▸ **TASK PROMPT**
If a line contains "- **Relayer ücreti**: Zincirler", it is the last one to write out; begin with the first line of the records and copy each exactly.

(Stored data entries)
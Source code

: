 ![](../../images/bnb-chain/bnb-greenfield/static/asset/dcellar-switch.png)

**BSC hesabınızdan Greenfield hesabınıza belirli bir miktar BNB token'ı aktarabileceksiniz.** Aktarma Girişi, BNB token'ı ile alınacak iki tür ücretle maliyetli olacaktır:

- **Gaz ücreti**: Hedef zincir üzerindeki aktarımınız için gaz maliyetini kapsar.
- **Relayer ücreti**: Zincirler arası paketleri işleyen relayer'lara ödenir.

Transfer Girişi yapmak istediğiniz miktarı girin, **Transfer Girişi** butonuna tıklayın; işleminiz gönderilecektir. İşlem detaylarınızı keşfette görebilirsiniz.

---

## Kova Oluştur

▸ **YOUR SOLUTION**
Source code

: ![](../../images/bnb-chain/bnb-greenfield/static/asset/dcellar-switch.png)

**BSC hesabınızdan Greenfield hesabınıza belirli bir miktar BNB token'ı aktarabileceksiniz.** Aktarma Girişi, BNB token'ı ile alınacak iki tür ücretle maliyetli olacaktır:

- **Gaz ücreti**: Hedef zincir üzerindeki aktarımınız için gaz maliyetini kapsar.
- **Relayer ücreti**: Zincirler arası paketleri işleyen relayer'lara ödenir.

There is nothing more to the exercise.